The state of Qatar ranks ninth this year on the annually published Islamic Finance Country Index, showing considerable strength of its Islamic finance industry. The index, part of the Global Islamic Finance Report 2017 compiled by London-based Islamic finance consultant firm Edbiz Consulting, is the oldest and most respected index ranking different countries with regards to the state of Islamic banking and finance domestically and is benchmarked towards an international level. Launched in 2011 with 36 reviewed countries, the 2017 index meanwhile has a sample of 48 nations. The research of EdBiz is sponsored by Dubai Islamic Bank, Bank of Khartoum and the Islamic Corp for the Development of the Private Sector of the Islamic Development Bank Group.

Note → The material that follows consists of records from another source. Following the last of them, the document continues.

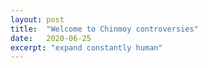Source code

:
 ```yaml
---
layout: post
title:  "Welcome to Chinmoy controversies"
date:   2020-06-25
excerpt: "expand constantly human"
---
```


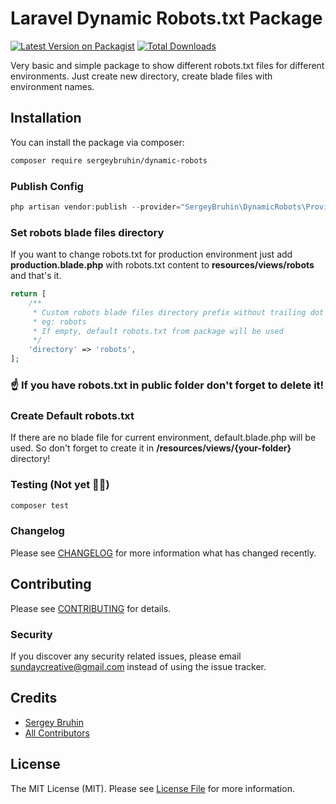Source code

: # Laravel Dynamic Robots.txt Package

[![Latest Version on Packagist](https://img.shields.io/packagist/v/sergeybruhin/dynamic-robots.svg?style=flat-square)](https://packagist.org/packages/sergeybruhin/dynamic-robots)
[![Total Downloads](https://img.shields.io/packagist/dt/sergeybruhin/dynamic-robots.svg?style=flat-square)](https://packagist.org/packages/sergeybruhin/dynamic-robots)

Very basic and simple package to show different robots.txt files for different environments. Just create new directory,
create blade files with environment names.

## Installation

You can install the package via composer:

```bash
composer require sergeybruhin/dynamic-robots
```

### Publish Config

```php
php artisan vendor:publish --provider="SergeyBruhin\DynamicRobots\Providers\DynamicRobotsServiceProvider"
```

### Set robots blade files directory
If you want to change robots.txt for production environment just add **production.blade.php** with robots.txt content to **resources/views/robots** and that's it. 
```php
return [
    /**
     * Custom robots blade files directory prefix without trailing dot
     * eg: robots
     * If empty, default robots.txt from package will be used
     */
    'directory' => 'robots',
];
```

### ☝️ If you have robots.txt in public folder don't forget to delete it!

### Create Default robots.txt
If there are no blade file for current environment, default.blade.php will be used. 
So don't forget to create it in **/resources/views/{your-folder}** directory!

### Testing (Not yet 💁‍♂️)

```bash
composer test
```

### Changelog

Please see [CHANGELOG](CHANGELOG.md) for more information what has changed recently.

## Contributing

Please see [CONTRIBUTING](CONTRIBUTING.md) for details.

### Security

If you discover any security related issues, please email sundaycreative@gmail.com instead of using the issue tracker.

## Credits

- [Sergey Bruhin](https://github.com/sergeybruhin)
- [All Contributors](../../contributors)

## License

The MIT License (MIT). Please see [License File](LICENSE.md) for more information.
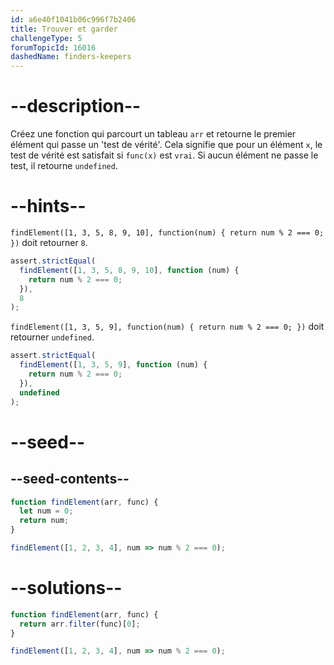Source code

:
 ```yaml
---
id: a6e40f1041b06c996f7b2406
title: Trouver et garder
challengeType: 5
forumTopicId: 16016
dashedName: finders-keepers
---
```


# --description--

Créez une fonction qui parcourt un tableau `arr` et retourne le premier élément qui passe un 'test de vérité'. Cela signifie que pour un élément `x`, le test de vérité est satisfait si `func(x)` est `vrai`. Si aucun élément ne passe le test, il retourne `undefined`.

# --hints--

`findElement([1, 3, 5, 8, 9, 10], function(num) { return num % 2 === 0; })` doit retourner `8`.

```js
assert.strictEqual(
  findElement([1, 3, 5, 8, 9, 10], function (num) {
    return num % 2 === 0;
  }),
  8
);
```

`findElement([1, 3, 5, 9], function(num) { return num % 2 === 0; })` doit retourner `undefined`.

```js
assert.strictEqual(
  findElement([1, 3, 5, 9], function (num) {
    return num % 2 === 0;
  }),
  undefined
);
```

# --seed--

## --seed-contents--

```js
function findElement(arr, func) {
  let num = 0;
  return num;
}

findElement([1, 2, 3, 4], num => num % 2 === 0);
```

# --solutions--

```js
function findElement(arr, func) {
  return arr.filter(func)[0];
}

findElement([1, 2, 3, 4], num => num % 2 === 0);
```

Qatar’s ranking is testament to its solid Islamic finance industry which is built upon solely fully-fledged Islamic banks which do not operate Islamic windows. While this is an indicator for a high “purity” of Islamic finance in Qatar, the country has been surpassed in this year’s index by Bahrain and Pakistan which allow a more diluted Islamic finance system including Islamic windows at conventional banks and Islamic finance vehicles that wouldn’t pass Shariah approval in Qatar.
In addition, Pakistan, which leaped from rank nine to six, improved its score on account of a number of new enhancements of the existing processes in the Islamic finance sector, including skills training and qualification improvement initiatives, reforming regulatory frameworks and allowing certain tax exemptions, as well as the hosting of a number of reputable international Islamic finance conferences.
Altogether, the top five nations on the index were all stable and their rankings unchanged from the previous year. The country with the world’s strongest Islamic finance industry remains – unsurprisingly – Malaysia, followed by Iran, Saudi Arabia, UAE and Kuwait.
Malaysia ranks number one with the highest score of 79.25. This is the second year in a row that Malaysia has been in the top position, taking over from Iran in 2016. Malaysia, together with Iran and the UAE, slightly improved their scores while Saudi Arabia and Kuwait witnessed deterioration in their scores. Bangladesh rounds up the top ten, unchanged from 2016.
“In the list of 48 countries, there are 14 that saw a decrease in their scores. While some of them are countries with majority Muslim populations, the trend is more visible in the countries with Muslim minorities,” says Sofiza Azmi, Edbiz CEO and Editor-in-Chief for the Global Islamic Finance Report series.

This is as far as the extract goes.